What strategies are Caribbean-based charter yachts and charter yacht companies using to entice bookings during this global economic downturn?
The key to keeping repeat customers and attracting new ones, says Josephine Tucci, global product manager for Sunsail, based in Clearwater, FL, with six bases in the Caribbean, “is providing added value.”
Ed Hamilton, of Ed Hamilton & Company, a charter yacht brokerage based in Wiscasset, ME, which specializes in Caribbean charters, agrees. “We have tried hard to concentrate on selling value over price, because in the long run, cutting prices just hurts the industry. We have seen this happen in the bareboat industry, which sadly has lowered prices without adding value (no more cruising guides sent in advance or free taxi transfers, additional charge for fuel, etc). Whatever special offers or schemes crewed yachts use, we feel it is important that they maintain a list price, as it is much easier to return to this when things improve.”

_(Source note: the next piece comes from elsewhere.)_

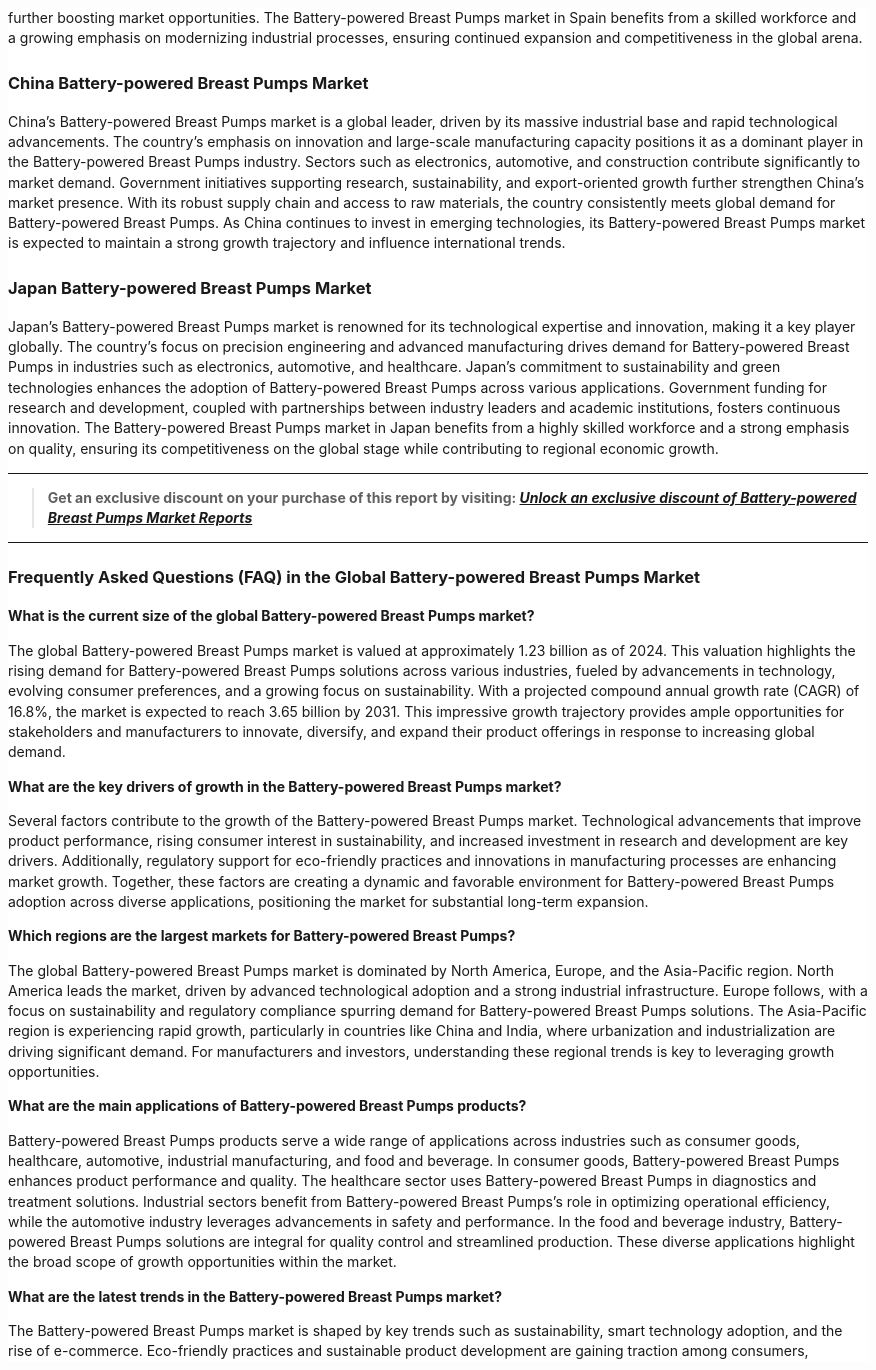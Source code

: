 further boosting market opportunities. The Battery-powered Breast Pumps market in Spain benefits from a skilled workforce and a growing emphasis on modernizing industrial processes, ensuring continued expansion and competitiveness in the global arena.</p><h3>China Battery-powered Breast Pumps Market</h3><p>China&rsquo;s Battery-powered Breast Pumps market is a global leader, driven by its massive industrial base and rapid technological advancements. The country&rsquo;s emphasis on innovation and large-scale manufacturing capacity positions it as a dominant player in the Battery-powered Breast Pumps industry. Sectors such as electronics, automotive, and construction contribute significantly to market demand. Government initiatives supporting research, sustainability, and export-oriented growth further strengthen China&rsquo;s market presence. With its robust supply chain and access to raw materials, the country consistently meets global demand for Battery-powered Breast Pumps. As China continues to invest in emerging technologies, its Battery-powered Breast Pumps market is expected to maintain a strong growth trajectory and influence international trends.</p><h3>Japan Battery-powered Breast Pumps Market</h3><p>Japan&rsquo;s Battery-powered Breast Pumps market is renowned for its technological expertise and innovation, making it a key player globally. The country&rsquo;s focus on precision engineering and advanced manufacturing drives demand for Battery-powered Breast Pumps in industries such as electronics, automotive, and healthcare. Japan&rsquo;s commitment to sustainability and green technologies enhances the adoption of Battery-powered Breast Pumps across various applications. Government funding for research and development, coupled with partnerships between industry leaders and academic institutions, fosters continuous innovation. The Battery-powered Breast Pumps market in Japan benefits from a highly skilled workforce and a strong emphasis on quality, ensuring its competitiveness on the global stage while contributing to regional economic growth.</p><hr /><blockquote><p><strong>Get an exclusive discount on your purchase of this report by visiting: <em><a href="://marketresearchpulse.com/ask-for-discount/80519?utm_source=Github&amp;utm_medium=0116">Unlock an exclusive discount of Battery-powered Breast Pumps Market Reports</a></em>&nbsp;</strong></p></blockquote><hr /><h3>Frequently Asked Questions (FAQ) in the Global Battery-powered Breast Pumps Market</h3><p><strong>What is the current size of the global Battery-powered Breast Pumps market?</strong></p><p>The global Battery-powered Breast Pumps market is valued at approximately 1.23 billion as of 2024. This valuation highlights the rising demand for Battery-powered Breast Pumps solutions across various industries, fueled by advancements in technology, evolving consumer preferences, and a growing focus on sustainability. With a projected compound annual growth rate (CAGR) of 16.8%, the market is expected to reach 3.65 billion by 2031. This impressive growth trajectory provides ample opportunities for stakeholders and manufacturers to innovate, diversify, and expand their product offerings in response to increasing global demand.</p><p><strong>What are the key drivers of growth in the Battery-powered Breast Pumps market?</strong></p><p>Several factors contribute to the growth of the Battery-powered Breast Pumps market. Technological advancements that improve product performance, rising consumer interest in sustainability, and increased investment in research and development are key drivers. Additionally, regulatory support for eco-friendly practices and innovations in manufacturing processes are enhancing market growth. Together, these factors are creating a dynamic and favorable environment for Battery-powered Breast Pumps adoption across diverse applications, positioning the market for substantial long-term expansion.</p><p><strong>Which regions are the largest markets for Battery-powered Breast Pumps?</strong></p><p>The global Battery-powered Breast Pumps market is dominated by North America, Europe, and the Asia-Pacific region. North America leads the market, driven by advanced technological adoption and a strong industrial infrastructure. Europe follows, with a focus on sustainability and regulatory compliance spurring demand for Battery-powered Breast Pumps solutions. The Asia-Pacific region is experiencing rapid growth, particularly in countries like China and India, where urbanization and industrialization are driving significant demand. For manufacturers and investors, understanding these regional trends is key to leveraging growth opportunities.</p><p><strong>What are the main applications of Battery-powered Breast Pumps products?</strong></p><p>Battery-powered Breast Pumps products serve a wide range of applications across industries such as consumer goods, healthcare, automotive, industrial manufacturing, and food and beverage. In consumer goods, Battery-powered Breast Pumps enhances product performance and quality. The healthcare sector uses Battery-powered Breast Pumps in diagnostics and treatment solutions. Industrial sectors benefit from Battery-powered Breast Pumps&rsquo;s role in optimizing operational efficiency, while the automotive industry leverages advancements in safety and performance. In the food and beverage industry, Battery-powered Breast Pumps solutions are integral for quality control and streamlined production. These diverse applications highlight the broad scope of growth opportunities within the market.</p><p><strong>What are the latest trends in the Battery-powered Breast Pumps market?</strong></p><p>The Battery-powered Breast Pumps market is shaped by key trends such as sustainability, smart technology adoption, and the rise of e-commerce. Eco-friendly practices and sustainable product development are gaining traction among consumers,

Many crewed yachts are maintaining prices while offering more value. An example, says Hamilton, “is charging the same price but giving an eighth day free day. Or, offering flexibility with pricing options, such as half board. Or, discounting for younger children based on the fact that kids don’t expect quality wines or high-end service. They, of course, cost the crew in other ways (special menus, time spent entertaining, etc), but the image of quality for the adults is not compromised.”
Some yachts are adding value via offering unique services. For example, Captain Mark Saia, aboard the U.S. Virgin Islands-based crewed yacht, Freedom, a 60’ multihull, is a veteran Tai Chi Master. “These days, people want to ‘better’ themselves,” says Freedom’s chef, Alison Chesley. “So, offering easy and interesting exercise options from experienced instructors is a desirable option. Mark offers a 20 to 30 minute routine that packs a surprising workout.”
On Three Moons, a crewed 72’ Irwin also based out of the USVI, chef Shelly Tucker, says, “We have always offered our ‘Sea Spa’ services of manicures and pedicures. I’ve been a licensed technician since 1984 and a master tech since 1989. We do charge a fee for spa services on board the yacht; but it is less expensive for the client than having a spa treatment at a resort.”
Charter companies are adding value in distinctive ways too. Sunsail’s Tucci says, “We have recently surveyed our customers and there is definitely interest for themed or specialist activities. In fact we are launching several new events.”
One of these is a “Sailing With Railey” Fun Flotilla set for November. Charter guests will learn sailing tips and tricks from Olympic Medalist Zach Railey while sailing the BVI for a week.
Similarly, Horizon Yacht Charters has teamed up with America’s Cup helmsman Peter Holmberg to offer Racing Master Classes. “We are currently holding a competition where two lucky people will win a seven-night charter with Horizon and a day with Peter on board,” says marketing manager, Nicola Massey.
There will always be the bargain hunters, but there are far fewer boats giving large concessions for the next season and the inquiries are certainly coming in, says Hamilton. “With a few exceptions, we never did see the sensational mass discounts other tourist industries had to resort to and it looks like business will gradually continue to improve.”
PRICE DISCOUNT PROS & CONS
Price reductions are enticing charter guests to St. Vincent & The Grenadines, says Narendra ‘Seth’ Sethia, base manager for Barefoot Yacht Charters, headquartered in Blue Lagoon. “In the current economy our view is that additional amenities on the yacht, special packages and the like are insignificant when compared to price reductions. The clients we are seeing simply want to pay less. Thus, we are being more flexible with pricing and offering more deals to make the vacation more affordable.”
However, Sethia adds, “One very important fact to bear in mind is our location. Were we in the BVI or St. Martin, our responses may perhaps have been different. But the huge disadvantage of St. Vincent & The Grenadines is the difficulty and high cost of air access. Because of this, everything in the Grenadines is about pricing. “We have to provide a financial palliative to the astronomical air costs and that simply means cutting rates.”
Dick Schoonover, who manages the clearinghouse CharterPort BVI in Tortola, British Virgin Islands, is against price reductions. “The punters shop, arm-twist, negotiate and whine, but in the end, once you’ve agreed they can have the week aboard for free, they complain that we didn’t buy ‘em the plane tickets too, so they don’t do the trip.”
With prices for provisions and goods up perhaps 30 percent over last year in the islands, says Schoonover, “in my opinion, ‘no discounts apply’, nor should apply. I have been extremely resistant toward discounting and lowering rates, but of course each and every individual operator has his or her own agenda and priorities.”